Bittersweet. People use the word all the time, but when you find yourself in a situation that fits the word, it is often more bitter than it is sweet. It's often difficult to describe our emotions when we find ourselves in one of these "bittersweet" situations. More often than not it is because we are in uncharted territory. We are navigating waters we have yet to travel and it feels almost impossible to determine our exact feelings when we are having a difficult time getting our bearings. This is parenthood. The milestones we reach with our children are bittersweet. We want them to grow. We want them to change. We want them to succeed. Those are the sweet spots. It's the letting go we are forced to do in the process that is bitter. After all, wasn't it just yesterday that we held them for the first time and whispered in their tiny little ear how we had never loved anyone this much? Sure it was. To us it will always be yesterday.
My youngest is graduating from preschool, and while that sounds like the smallest of the milestones to some, it is one of the biggest to me. You see, preschool was a magical time for us. It was a time that he got to go out on his own without me for a little while, but was still right with me every step of the way. He left me to learn his letters, numbers and colors. He left me to play trucks with his friends. He left me to put puzzles together and have snack time with his pals. He left me to play dress up. He left me to make hand prints on paper and watch butterflies come to life. He left me skipping with a backpack that was way too big for him to find out which one of his new friends had brought in cupcakes for their birthday. He left me, but only for a short time. The moment I picked him up he told me all about every minute of his day. He told me all about story time. He told me all about that funny thing that Frankie's brother did. He told me everything. Every. Single. Thing. I don't know much, but I know enough to know it won't always be this way. Preschool is a short two or three years, but it means so much more than the time reflects. As we come to the end of this journey, I realize it is not just an ending for him -- it is one for me as well.
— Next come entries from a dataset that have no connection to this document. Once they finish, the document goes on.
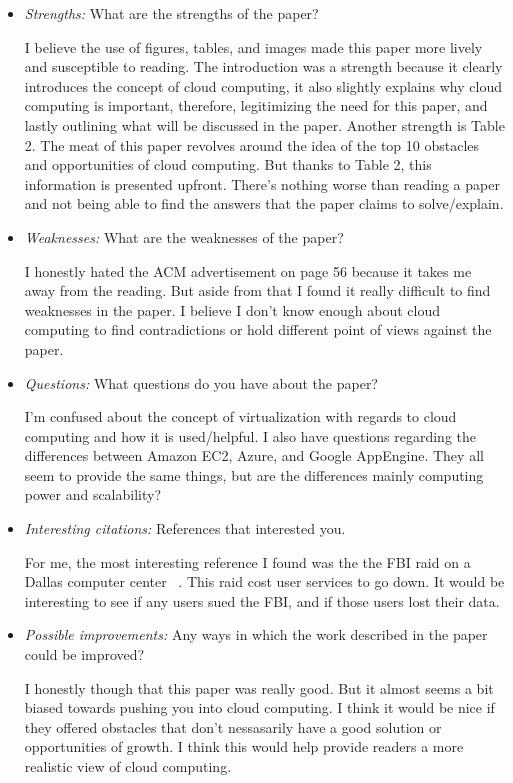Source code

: \documentclass[letterpaper,twocolumn,10pt]{article}
\begin{document}
\begin{itemize}

\item {\it Strengths:} What are the strengths of the paper? 

I believe the use of figures, tables, and images made this paper more lively and susceptible to reading. 
The introduction was a strength because it clearly introduces the concept of cloud computing, it also slightly 
explains why cloud computing is important, therefore, legitimizing the need for this paper, and lastly outlining
what will be discussed in the paper. Another strength is Table 2. The meat of this paper revolves around the 
idea of the top 10 obstacles and opportunities of cloud computing. But thanks to Table 2, this information is presented
upfront. There's nothing worse than reading a paper and not being able to find the answers that the paper claims to solve/explain.

\item {\it Weaknesses:} What are the weaknesses of the paper? 

I honestly hated the ACM advertisement on page 56 because it takes me away from the reading. But aside from that
I found it really difficult to find weaknesses in the paper. I believe I don't know enough about cloud computing to find
contradictions or hold different point of views against the paper. 

\item {\it Questions:} What questions do you have about the paper? 

I'm confused about the concept of virtualization with regards to cloud computing and how it is used/helpful.
I also have questions regarding the differences between Amazon EC2, Azure, and Google AppEngine. They
all seem to provide the same things, but are the differences mainly computing power and scalability? 

\item {\it Interesting citations:} References that interested you.

For me, the most interesting reference I found was the the FBI raid on a Dallas computer center ~\cite{fbi}.
This raid cost user services to go down. It would be interesting to see if any users sued the FBI, and if those
users lost their data.

\item {\it Possible improvements:} Any ways in which the work described in
the paper could be improved? 

I honestly though that this paper was really good. But it almost seems a bit biased towards pushing you into
cloud computing. I think it would be nice if they offered obstacles that don't nessasarily have a good solution or 
opportunities of growth. I think this would help provide readers a more realistic view of cloud computing. 


\end{itemize}
\end{document}
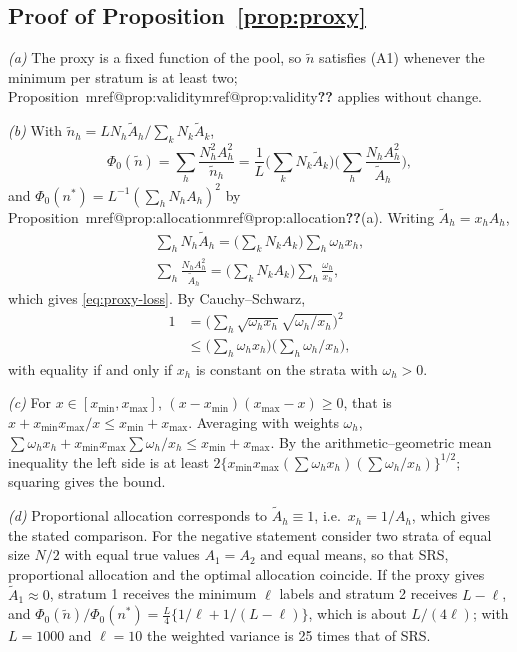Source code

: \documentclass[pdflatex,sn-mathphys-num,iicol]{sn-jnl}
\makeatletter
\theoremstyle{thmstyleone}
\theoremstyle{thmstyletwo}
\theoremstyle{thmstylethree}
\newcommand{\Mref}[1]{\ifcsname mref@#1\endcsname\csname mref@#1\endcsname\else\textbf{??}\fi}
\makeatother
\begin{document}
\subsection{Proof of Proposition~\ref{prop:proxy}}

\emph{(a)} The proxy is a fixed function of the pool, so $\tilde n$ satisfies (A1) whenever the
minimum per stratum is at least two; Proposition~\Mref{prop:validity} applies without change.

\emph{(b)} With $\tilde n_h=LN_h\tilde A_h/\sum_kN_k\tilde A_k$,
\[
\Phi_0(\tilde n)=\sum_h\frac{N_h^2A_h^2}{\tilde n_h}=\frac1L\Big(\sum_kN_k\tilde A_k\Big)\Big(\sum_h\frac{N_hA_h^2}{\tilde A_h}\Big),
\]
and $\Phi_0(n^\ast)=L^{-1}(\sum_hN_hA_h)^2$ by Proposition~\Mref{prop:allocation}(a). Writing
$\tilde A_h=x_hA_h$,
\begin{gather*}
\sum_hN_h\tilde A_h=\Big(\sum_kN_kA_k\Big)\sum_h\omega_hx_h,\\
\sum_h\frac{N_hA_h^2}{\tilde A_h}=\Big(\sum_kN_kA_k\Big)\sum_h\frac{\omega_h}{x_h},
\end{gather*}
which gives \eqref{eq:proxy-loss}. By Cauchy--Schwarz,
\begin{align*}
1&=\Big(\sum_h\sqrt{\omega_hx_h}\sqrt{\omega_h/x_h}\Big)^2\\
&\le\Big(\sum_h\omega_hx_h\Big)\Big(\sum_h\omega_h/x_h\Big),
\end{align*}
with equality if and only if $x_h$ is constant on the strata with $\omega_h>0$.

\emph{(c)} For $x\in[x_{\min},x_{\max}]$, $(x-x_{\min})(x_{\max}-x)\ge0$, that is
$x+x_{\min}x_{\max}/x\le x_{\min}+x_{\max}$. Averaging with weights $\omega_h$,
$\sum\omega_hx_h+x_{\min}x_{\max}\sum\omega_h/x_h\le x_{\min}+x_{\max}$. By the arithmetic--geometric
mean inequality the left side is at least
$2\{x_{\min}x_{\max}(\sum\omega_hx_h)(\sum\omega_h/x_h)\}^{1/2}$; squaring gives the bound.

\emph{(d)} Proportional allocation corresponds to $\tilde A_h\equiv1$, i.e.\ $x_h=1/A_h$, which gives
the stated comparison. For the negative statement consider two strata of equal size $N/2$ with
equal true values $A_1=A_2$ and equal means, so that SRS, proportional allocation and the optimal
allocation coincide. If the proxy gives $\tilde A_1\approx0$, stratum 1 receives the minimum $\ell$
labels and stratum 2 receives $L-\ell$, and
$\Phi_0(\tilde n)/\Phi_0(n^\ast)=\frac{L}{4}\{1/\ell+1/(L-\ell)\}$, which is about $L/(4\ell)$; with
$L=1000$ and $\ell=10$ the weighted variance is 25 times that of SRS.
\end{document}
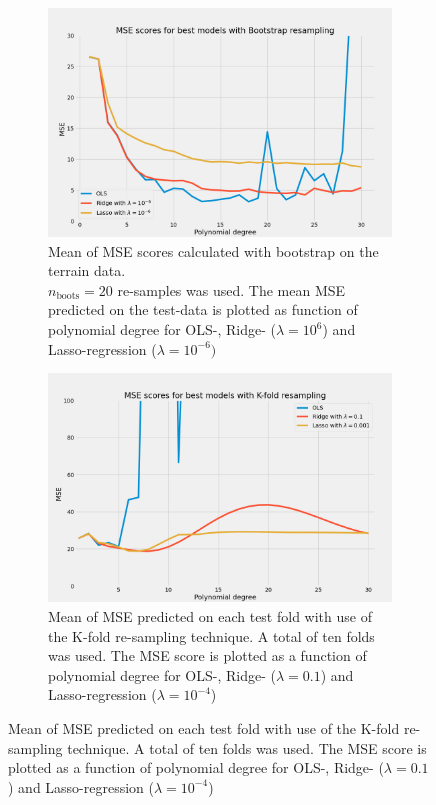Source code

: \begin{figure}[H]
    \centering
    \begin{subfigure}[b]{0.49\textwidth}
        \includegraphics[width=\textwidth]{Figures/terrain_best_ols_ridge_lasso_boots.png}
        \caption{Mean of MSE scores calculated with bootstrap on the terrain data.\\ $n_{\text{boots}} =
        20$ re-samples was used. The mean MSE predicted on the test-data is plotted as
    function of polynomial degree for OLS-, Ridge- ($\lambda = 10^{6}$) and
Lasso-regression ($\lambda = 10^{-6})$   }  
    \end{subfigure}
    \begin{subfigure}[b]{0.49\textwidth}
        \includegraphics[width=\textwidth]{Figures/terrain_best_ols_ridge_lasso_kfold.png}
        \caption{Mean of MSE predicted on each test fold with use of the K-fold
        re-sampling technique. A total of ten folds was used. The MSE score is plotted as a function
    of polynomial degree for OLS-, Ridge- ($\lambda = 0.1$) and Lasso-regression
($\lambda = 10^{-4}$)}  
    \end{subfigure}
\end{figure}



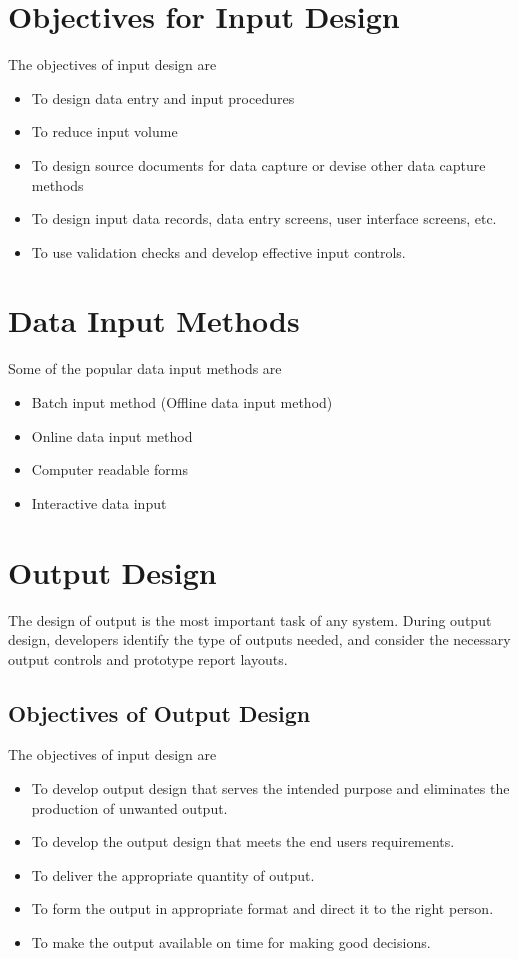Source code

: \documentclass[a4paper,12pt]{report}
\begin{document}
\section{Objectives for Input Design}
The objectives of input design are 
\begin{itemize}
	\item 	To design data entry and input procedures
	\item 	To reduce input volume
	\item	To design source documents for data capture or devise other data capture methods
	\item 	To design input data records, data entry screens, user interface screens, etc.
	\item 	To use validation checks and develop effective input controls.
\end{itemize}

\section{Data Input Methods}
Some of the popular data input methods are 
\begin{itemize}
	\item 	Batch input method (Offline data input method)
	\item 	Online data input method
	\item 	Computer readable forms
	\item 	Interactive data input
\end{itemize}


\section{Output Design}
The design of output is the most important task of any system. During output design, developers identify the type of outputs needed, and consider the necessary output controls and prototype report layouts.

\subsection{Objectives of Output Design}
The objectives of input design are 
\begin{itemize}
	\item 	To develop output design that serves the intended purpose and eliminates the production of unwanted output.
	\item 	To develop the output design that meets the end users requirements.
	\item 	To deliver the appropriate quantity of output.
	\item 	To form the output in appropriate format and direct it to the right person.
	\item 	To make the output available on time for making good decisions.
\end{itemize}	
\end{document}
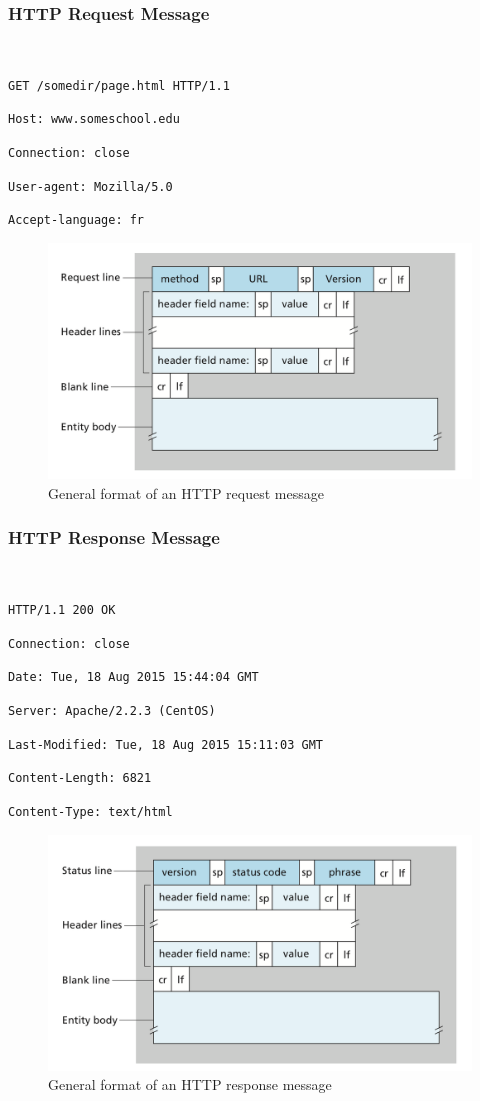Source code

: \documentclass[11pt]{article}
\begin{document}
\subsubsection{HTTP Request Message}

~\ 

\texttt{GET /somedir/page.html HTTP/1.1}

\texttt{Host: www.someschool.edu}

\texttt{Connection: close}

\texttt{User-agent: Mozilla/5.0}

\texttt{Accept-language: fr}

\begin{figure}[h]
	\centering
	\includegraphics[width=0.8\linewidth]{images/HttpRequest.png}
	\caption{General format of an HTTP request message}
	\label{fig:HttpRequest}
\end{figure}

\subsubsection{HTTP Response Message}

~\

\texttt{HTTP/1.1 200 OK}

\texttt{Connection: close}

\texttt{Date: Tue, 18 Aug 2015 15:44:04 GMT}

\texttt{Server: Apache/2.2.3 (CentOS)}

\texttt{Last-Modified: Tue, 18 Aug 2015 15:11:03 GMT}

\texttt{Content-Length: 6821}

\texttt{Content-Type: text/html}

\begin{figure}[h]
	\centering
	\includegraphics[width=0.8\linewidth]{images/HttpResponse.png}
	\caption{General format of an HTTP response message}
	\label{fig:HttpResponse}
\end{figure}
\end{document}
To the moms I met at preschool,
We might not have realized it at the time, but we met each other at the sweet spot. We came together at a time of innocence. Our children knew each other before they knew anything about the big wide world that is awaiting them. Our children did not care about where any of us came from. They only cared about snack time and play time. They cared about who had a great story to share. They cared about the kid who was crying because he missed his mom. They cared about the child who was absent and wanted to know why and when they would return.
They didn't care about what their friends were wearing to school. They cared about their friend who couldn't have nuts and made sure to remind their mommy to bring a snack she could safely have. They didn't care about what their parents drove to school. They cared about knowing who their mommy was and making sure they didn't leave if she was running late to soccer. They didn't care about what their last name stood for, because they were just so proud to be able to recognize it at circle time. They embraced one another's differences without having to point them out. They encouraged each other to be themselves. They were inclusive. They were the epitome of innocence. They never cared about status. They never cared about the exterior. All they ever cared about was each other.
The end of this time is bittersweet not only for us, but for them, even though they don't realize it now. They were able to enjoy a time of innocence with zero judgment. They were able to be who they are without anyone telling them they should change. They were confident. They were proud. They were kind. They were helpful. They were what we all wish on a daily basis we had the courage to be. They were true to themselves.
Ironically, we got to experience that too. We were a group of moms thrown into a school without knowing each other, but because we had children who were judgment-free, we too were able to remain that way. We were able to show up at pick-up every day and talk to one another without issue. After all, we have children who are not hurting each other emotionally or physically. We have children who set an example. We have children who have yet to be exposed to the hurt of the outside world. Here we thought we had popped the bubble by enrolling them in preschool, only to realize we have been happily living inside one all along. I want to tell you all that this is a time I will forever treasure. My son will grow and move on, and he may from time to time mention a pal from preschool. I want you to know that when he does I will look back on those memories with nothing but fondness. I will look back at a time when we all held the innocence of their age. I will look back at the special days, soccer games, music classes and field trips and I will smile. I will remember my son just like this because of all of you. We have no way of knowing what the future holds for our children, but what we do know is that the past will hold a treasure trove of beautiful childhood memories.
The ironic part of our preschool experience is the realization that we can learn so much from them. If we were somehow able to bottle up the innocence and have it carry on through high school and adulthood, it would be amazing. If we were able to show adults what it really means to act like a kind human being, our kids would be the example. Sure, high school gets all the glory, but preschool is the place where innocence still lives. Preschool is where judgment doesn't exist and love is a word thrown around with meaning. Our kids are graduating preschool, but I hope they carry the lessons they learned there with them forever.